Oh, the impostor syndrome...
It's one of my continuous struggles. I do have that cruel voice many of you probably know... I'm not an artist, so it doesn't talk about art, but it talks instead about my personal relationships. In particular, it's about relationships with women and it comes when I'm having doubts about something, or something doesn't go well or perfect even. It appears as an intrusive thought which goes like "How I even dared to talk that woman in the first place?! I'm a horrible person and she must be ashamed of herself because I talked to her and disturbed her." or "I'm so ugly/I'm mentally ill and it's so obvious, so of course she must hate me.".
What I'm trying to do and which works sometimes (sometimes not, unfortunately) is that I try to analyze rationally what's going on and whether what I'm thinking has anything related to reality.

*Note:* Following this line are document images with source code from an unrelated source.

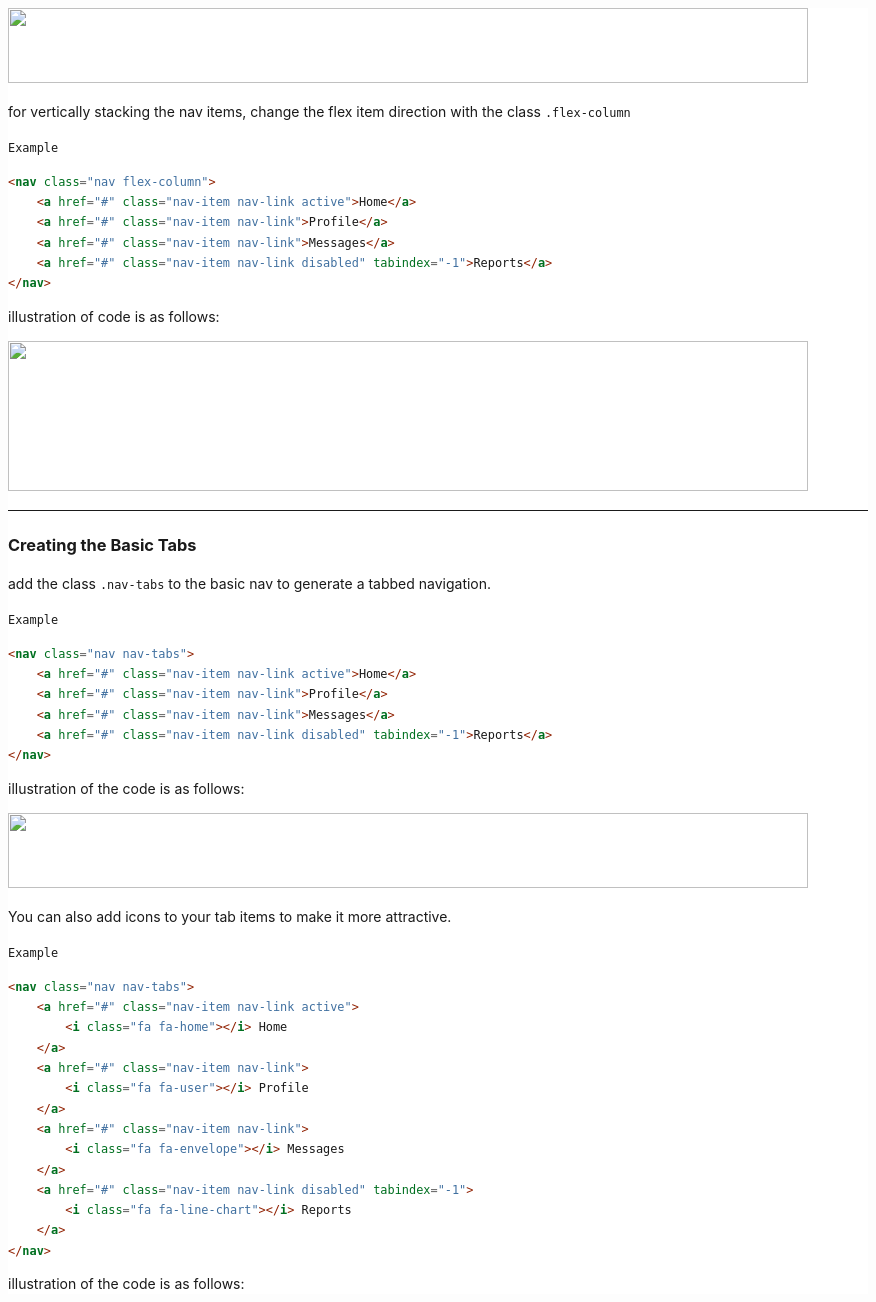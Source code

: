 <a href="url"><img src="https://www.tutorialrepublic.com/lib/images/bootstrap-4/bootstrap-nav-right-alignment.png" width="800" height="75"></a>

for vertically stacking the nav items, change the flex item direction with the class `.flex-column` 

`Example`
```html
<nav class="nav flex-column">
    <a href="#" class="nav-item nav-link active">Home</a>
    <a href="#" class="nav-item nav-link">Profile</a>
    <a href="#" class="nav-item nav-link">Messages</a>
    <a href="#" class="nav-item nav-link disabled" tabindex="-1">Reports</a>
</nav>
```
illustration of code is as follows:

<a href="url"><img src="https://www.tutorialrepublic.com/lib/images/bootstrap-4/bootstrap-nav-vertical-alignment.png" height="150" width="800"></a>

---
### Creating the Basic Tabs
add the class `.nav-tabs` to the basic nav to generate a tabbed navigation.

`Example`
```html
<nav class="nav nav-tabs">
    <a href="#" class="nav-item nav-link active">Home</a>
    <a href="#" class="nav-item nav-link">Profile</a>
    <a href="#" class="nav-item nav-link">Messages</a>
    <a href="#" class="nav-item nav-link disabled" tabindex="-1">Reports</a>
</nav>
```

illustration of the code is as follows:

<a href="url"><img src="https://www.tutorialrepublic.com/lib/images/bootstrap-4/bootstrap-tabbed-navigation.png" height="75" width="800"></a>

You can also add icons to your tab items to make it more attractive.

`Example`
```html
<nav class="nav nav-tabs">
    <a href="#" class="nav-item nav-link active">
        <i class="fa fa-home"></i> Home
    </a>
    <a href="#" class="nav-item nav-link">
        <i class="fa fa-user"></i> Profile
    </a>
    <a href="#" class="nav-item nav-link">
        <i class="fa fa-envelope"></i> Messages
    </a>
    <a href="#" class="nav-item nav-link disabled" tabindex="-1">
        <i class="fa fa-line-chart"></i> Reports
    </a>
</nav>
```
illustration of the code is as follows:
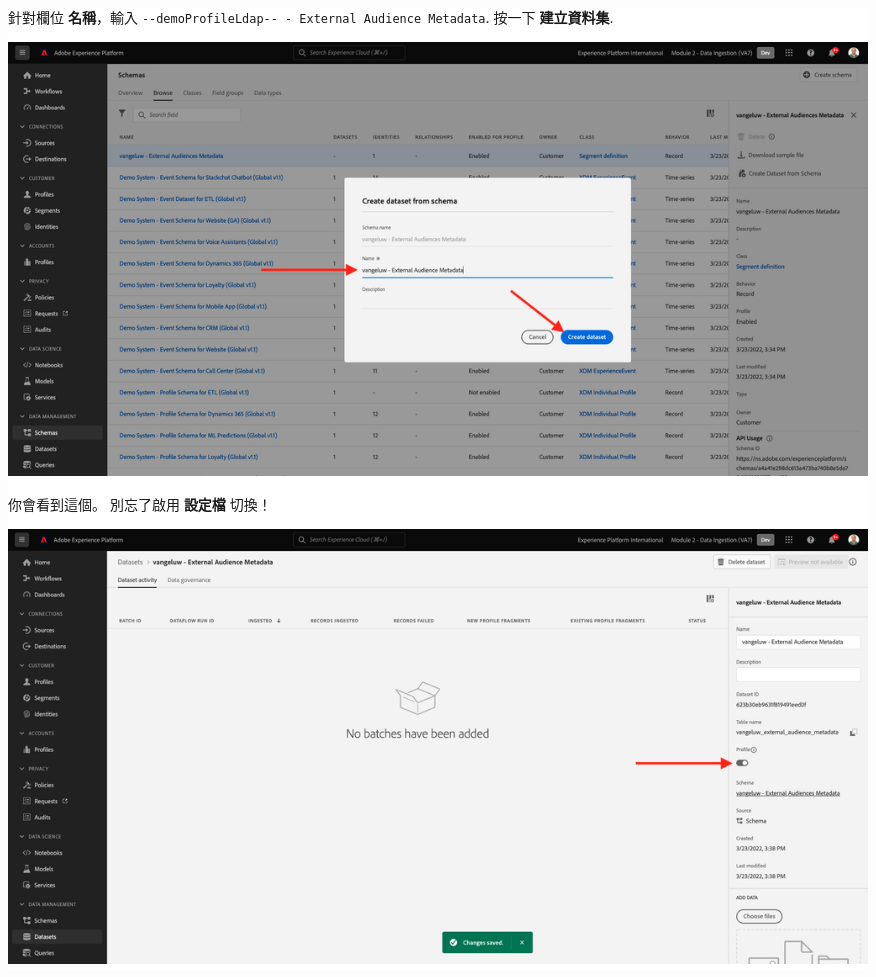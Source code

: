 針對欄位 **名稱**，輸入 `--demoProfileLdap-- - External Audience Metadata`. 按一下 **建立資料集**.

![外部對象元資料DS 2](images/extAudMDDS2.png)

你會看到這個。 別忘了啟用 **設定檔** 切換！

![外部對象元資料DS 3](images/extAudMDDS3.png)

In most cases, it becomes obvious that I'm just blowing things out of proportion, like focusing on some little and insignificant details, or worrying about something that didn't happen and may never happen at all.
I also found that asking for constructive feedback, sometimes just even talking about the situation, can help. Usually the other person doesn't have all those negative core beliefs, so she can actually explain the situation from an objective point of view.
In your case, maybe you can ask someone to evaluate your artwork and help you to establish an adequate pricing? Doesn't have to be an art expert, just someone who you can show your art and who can talk to you gently about it.